Record operational and financial performance in 2025
Delivered record operating cash flow, adjusted EBITDAX, production and oil volumes; oil constituted 53% of total production. Returned $104 million to stockholders via dividends and share repurchases.
Meaningful deleveraging and debt reduction
Reduced net debt by $437 million in 2025, finishing the year at roughly 1x leverage (pro forma leverage now mid-1s).
Significant near-term synergy capture from Civitas merger
Already actioned $185 million of the $200–$300 million synergy target (equating to roughly $1 billion in present value as characterized by management). Total potential synergies could unlock up to $1.5 billion in present value.
Strong liquidity and planned asset monetization
Borrowing base increased to $5 billion with lender commitments of $2.5 billion, delivering nearly $3 billion of liquidity. Announced sale of select South Texas assets for $950 million expected to close in Q2 to further strengthen liquidity and the balance sheet.
Capital allocation focused on free cash flow generation
2026 plan designed around $60 oil / $3.50 gas: total CapEx of $2.65–$2.85 billion, approximately 14% lower than pro forma 2025. Activity reset to an average of 11 rigs in 2026 (down from a pro forma average of 14 rigs, a ~21% reduction), prioritizing value over volume to maximize sustainable free cash flow.
Balanced return-of-capital framework and dividend increase
Announced a 10% increase in the fixed annual dividend to $0.88 per share (current yield just under 4%).
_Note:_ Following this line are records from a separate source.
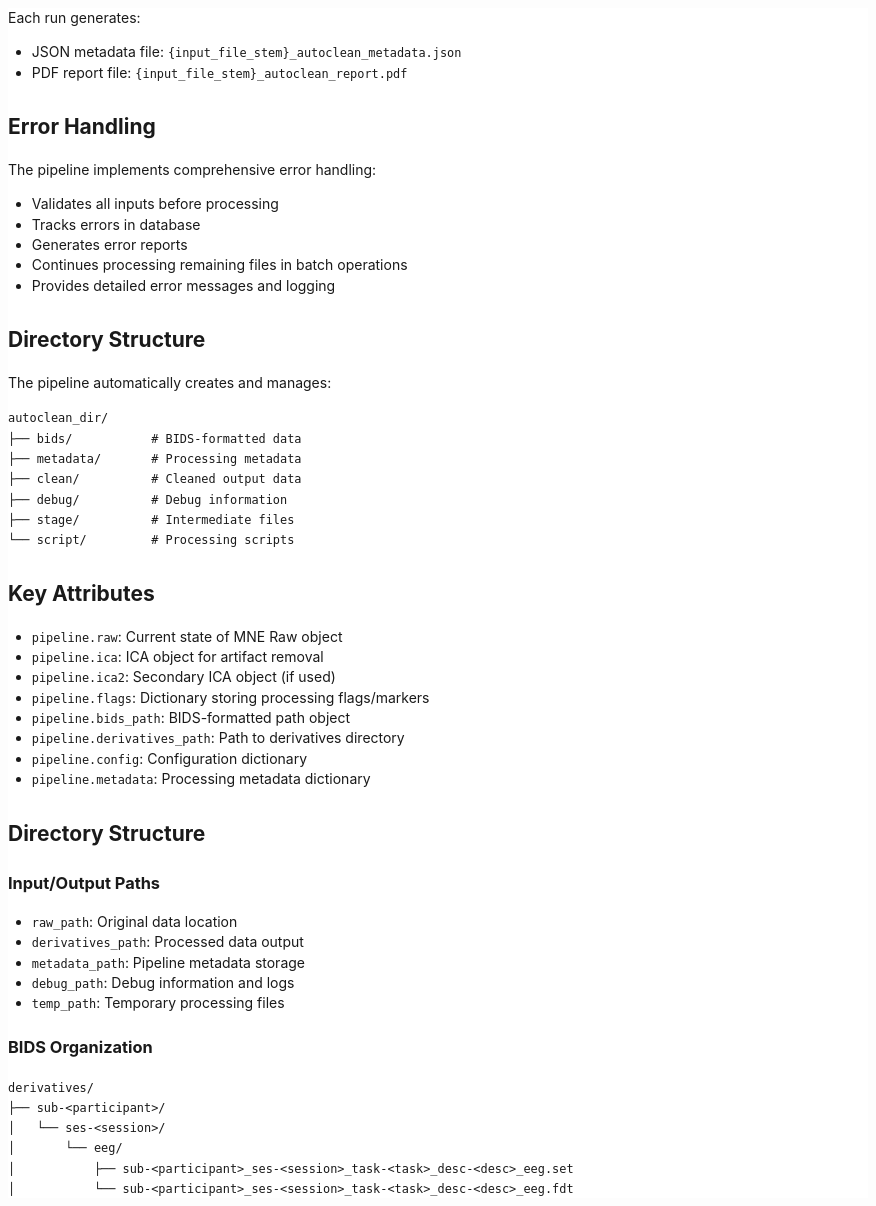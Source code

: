 Each run generates:
- JSON metadata file: `{input_file_stem}_autoclean_metadata.json`
- PDF report file: `{input_file_stem}_autoclean_report.pdf`

## Error Handling
The pipeline implements comprehensive error handling:
- Validates all inputs before processing
- Tracks errors in database
- Generates error reports
- Continues processing remaining files in batch operations
- Provides detailed error messages and logging

## Directory Structure
The pipeline automatically creates and manages:
```
autoclean_dir/
├── bids/           # BIDS-formatted data
├── metadata/       # Processing metadata
├── clean/          # Cleaned output data
├── debug/          # Debug information
├── stage/          # Intermediate files
└── script/         # Processing scripts
```

## Key Attributes
- `pipeline.raw`: Current state of MNE Raw object
- `pipeline.ica`: ICA object for artifact removal
- `pipeline.ica2`: Secondary ICA object (if used)
- `pipeline.flags`: Dictionary storing processing flags/markers
- `pipeline.bids_path`: BIDS-formatted path object
- `pipeline.derivatives_path`: Path to derivatives directory
- `pipeline.config`: Configuration dictionary
- `pipeline.metadata`: Processing metadata dictionary

## Directory Structure

### Input/Output Paths
- `raw_path`: Original data location
- `derivatives_path`: Processed data output
- `metadata_path`: Pipeline metadata storage
- `debug_path`: Debug information and logs
- `temp_path`: Temporary processing files

### BIDS Organization
```
derivatives/
├── sub-<participant>/
│   └── ses-<session>/
│       └── eeg/
│           ├── sub-<participant>_ses-<session>_task-<task>_desc-<desc>_eeg.set
│           └── sub-<participant>_ses-<session>_task-<task>_desc-<desc>_eeg.fdt
```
Free cash flow after dividends to be allocated 80% to debt reduction and 20% to buybacks, with intention to increase buybacks as leverage declines.
Forward production guidance and go-forward run rate
Second-half 2026 production expected between 420,000 and 430,000 BOE/d at ~55% oil, which management identifies as the indicative go-forward run rate.
Credit rating and maturities management
Received credit upgrades from S&P and Fitch; plan to use liquidity to address near-term bond maturities (including 2026 maturities and a $417 million 2027 bond) and term-out maturities as market conditions permit.